教会の玄関には短い階段があります。ふと気が付くと、その階段の一番下の段と地面の隙間に凄い存在感を放っているものがあるのに目が留まりました。

暖かくなってくると、色々なところに雑草が生えてきます。アスファルトの道であっても、少しの隙間にある土から元気よく草が生えてくるのを目にすることもあると思います。

今回目に留まった教会の玄関先の階段と地面の間から顔を出していたのは、雑草ではなく、綺麗なお花でした。

あまりにも立派に咲いていたので、感動するほどでした。イエス様はこのように言われました。

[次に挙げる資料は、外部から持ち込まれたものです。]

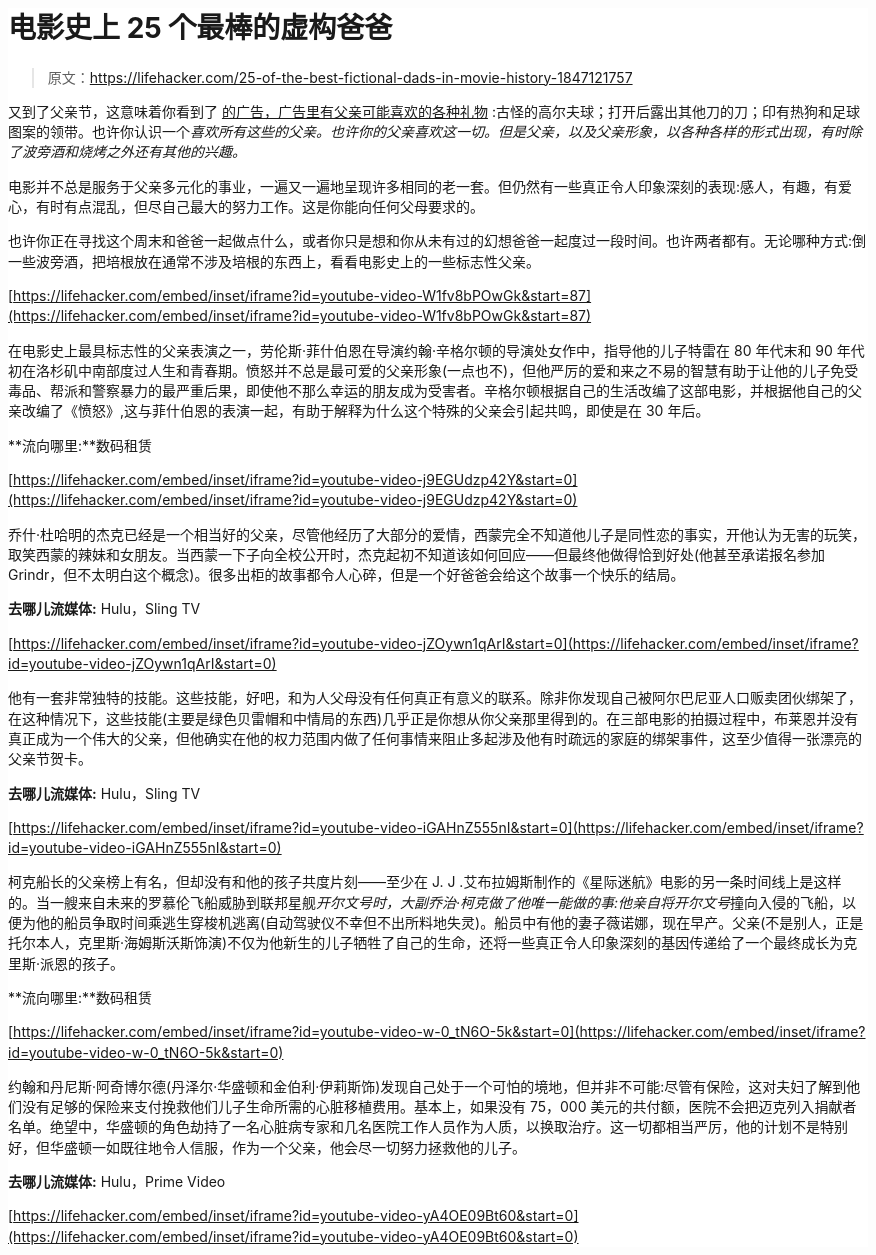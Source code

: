 # 电影史上 25 个最棒的虚构爸爸

> 原文：<https://lifehacker.com/25-of-the-best-fictional-dads-in-movie-history-1847121757>

又到了父亲节，这意味着你看到了 [的广告，广告里有父亲可能喜欢的各种礼物](https://lifehacker.com/5-cliche-fathers-day-gift-ideas-worth-embracing-this-ye-1847124266) :古怪的高尔夫球；打开后露出其他刀的刀；印有热狗和足球图案的领带。也许你认识一个*喜欢所有这些的父亲。也许你的父亲喜欢这一切。但是父亲，以及父亲形象，以各种各样的形式出现，有时除了波旁酒和烧烤之外还有其他的兴趣。*

电影并不总是服务于父亲多元化的事业，一遍又一遍地呈现许多相同的老一套。但仍然有一些真正令人印象深刻的表现:感人，有趣，有爱心，有时有点混乱，但尽自己最大的努力工作。这是你能向任何父母要求的。

也许你正在寻找这个周末和爸爸一起做点什么，或者你只是想和你从未有过的幻想爸爸一起度过一段时间。也许两者都有。无论哪种方式:倒一些波旁酒，把培根放在通常不涉及培根的东西上，看看电影史上的一些标志性父亲。

 [https://lifehacker.com/embed/inset/iframe?id=youtube-video-W1fv8bPOwGk&start=87](https://lifehacker.com/embed/inset/iframe?id=youtube-video-W1fv8bPOwGk&start=87) 

在电影史上最具标志性的父亲表演之一，劳伦斯·菲什伯恩在导演约翰·辛格尔顿的导演处女作中，指导他的儿子特雷在 80 年代末和 90 年代初在洛杉矶中南部度过人生和青春期。愤怒并不总是最可爱的父亲形象(一点也不)，但他严厉的爱和来之不易的智慧有助于让他的儿子免受毒品、帮派和警察暴力的最严重后果，即使他不那么幸运的朋友成为受害者。辛格尔顿根据自己的生活改编了这部电影，并根据他自己的父亲改编了《愤怒》,这与菲什伯恩的表演一起，有助于解释为什么这个特殊的父亲会引起共鸣，即使是在 30 年后。

**流向哪里:**数码租赁

 [https://lifehacker.com/embed/inset/iframe?id=youtube-video-j9EGUdzp42Y&start=0](https://lifehacker.com/embed/inset/iframe?id=youtube-video-j9EGUdzp42Y&start=0) 

乔什·杜哈明的杰克已经是一个相当好的父亲，尽管他经历了大部分的爱情，西蒙完全不知道他儿子是同性恋的事实，开他认为无害的玩笑，取笑西蒙的辣妹和女朋友。当西蒙一下子向全校公开时，杰克起初不知道该如何回应——但最终他做得恰到好处(他甚至承诺报名参加 Grindr，但不太明白这个概念)。很多出柜的故事都令人心碎，但是一个好爸爸会给这个故事一个快乐的结局。

**去哪儿流媒体:** Hulu，Sling TV

 [https://lifehacker.com/embed/inset/iframe?id=youtube-video-jZOywn1qArI&start=0](https://lifehacker.com/embed/inset/iframe?id=youtube-video-jZOywn1qArI&start=0) 

他有一套非常独特的技能。这些技能，好吧，和为人父母没有任何真正有意义的联系。除非你发现自己被阿尔巴尼亚人口贩卖团伙绑架了，在这种情况下，这些技能(主要是绿色贝雷帽和中情局的东西)几乎正是你想从你父亲那里得到的。在三部电影的拍摄过程中，布莱恩并没有真正成为一个伟大的父亲，但他确实在他的权力范围内做了任何事情来阻止多起涉及他有时疏远的家庭的绑架事件，这至少值得一张漂亮的父亲节贺卡。

**去哪儿流媒体:** Hulu，Sling TV

 [https://lifehacker.com/embed/inset/iframe?id=youtube-video-iGAHnZ555nI&start=0](https://lifehacker.com/embed/inset/iframe?id=youtube-video-iGAHnZ555nI&start=0) 

柯克船长的父亲榜上有名，但却没有和他的孩子共度片刻——至少在 J. J .艾布拉姆斯制作的《星际迷航》电影的另一条时间线上是这样的。当一艘来自未来的罗慕伦飞船威胁到联邦星舰*开尔文号时，*大副乔治·柯克做了他唯一能做的事:他亲自将*开尔文号*撞向入侵的飞船，以便为他的船员争取时间乘逃生穿梭机逃离(自动驾驶仪不幸但不出所料地失灵)。船员中有他的妻子薇诺娜，现在早产。父亲(不是别人，正是托尔本人，克里斯·海姆斯沃斯饰演)不仅为他新生的儿子牺牲了自己的生命，还将一些真正令人印象深刻的基因传递给了一个最终成长为克里斯·派恩的孩子。

**流向哪里:**数码租赁

 [https://lifehacker.com/embed/inset/iframe?id=youtube-video-w-0_tN6O-5k&start=0](https://lifehacker.com/embed/inset/iframe?id=youtube-video-w-0_tN6O-5k&start=0) 

约翰和丹尼斯·阿奇博尔德(丹泽尔·华盛顿和金伯利·伊莉斯饰)发现自己处于一个可怕的境地，但并非不可能:尽管有保险，这对夫妇了解到他们没有足够的保险来支付挽救他们儿子生命所需的心脏移植费用。基本上，如果没有 75，000 美元的共付额，医院不会把迈克列入捐献者名单。绝望中，华盛顿的角色劫持了一名心脏病专家和几名医院工作人员作为人质，以换取治疗。这一切都相当严厉，他的计划不是特别好，但华盛顿一如既往地令人信服，作为一个父亲，他会尽一切努力拯救他的儿子。

**去哪儿流媒体:** Hulu，Prime Video

 [https://lifehacker.com/embed/inset/iframe?id=youtube-video-yA4OE09Bt60&start=0](https://lifehacker.com/embed/inset/iframe?id=youtube-video-yA4OE09Bt60&start=0)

「あなたがたのうちだれが、思い悩んだからといって、寿命をわずかでも延ばすことができようか。なぜ、衣服のことで思い悩むのか。野の花がどのように育つのか、注意して見なさい。働きもせず、紡ぎもしない。しかし、言っておく。栄華を極めたソロモンでさえ、この花の一つほどにも着飾ってはいなかった。今日は生えていて、明日は炉に投げ込まれる野の草でさえ、神はこのように装ってくださる。まして、あなたがたにはなおさらのことではないか、信仰の薄い者たちよ。だから、『何を食べようか』『何を飲もうか』『何を着ようか』と言って、思い悩むな。」

(聖書 マタイによる福音書6:27∼31 新共同訳)

種を蒔いたわけでも、水や肥料をやったわけでもないのに、本当に少しの隙間に根を張り、立派に育っているお花の姿は凄い存在感でした。

そして、それを見る時に、その生命力にあふれる綺麗なお花を造られた神様の大きな御業を感じることができます。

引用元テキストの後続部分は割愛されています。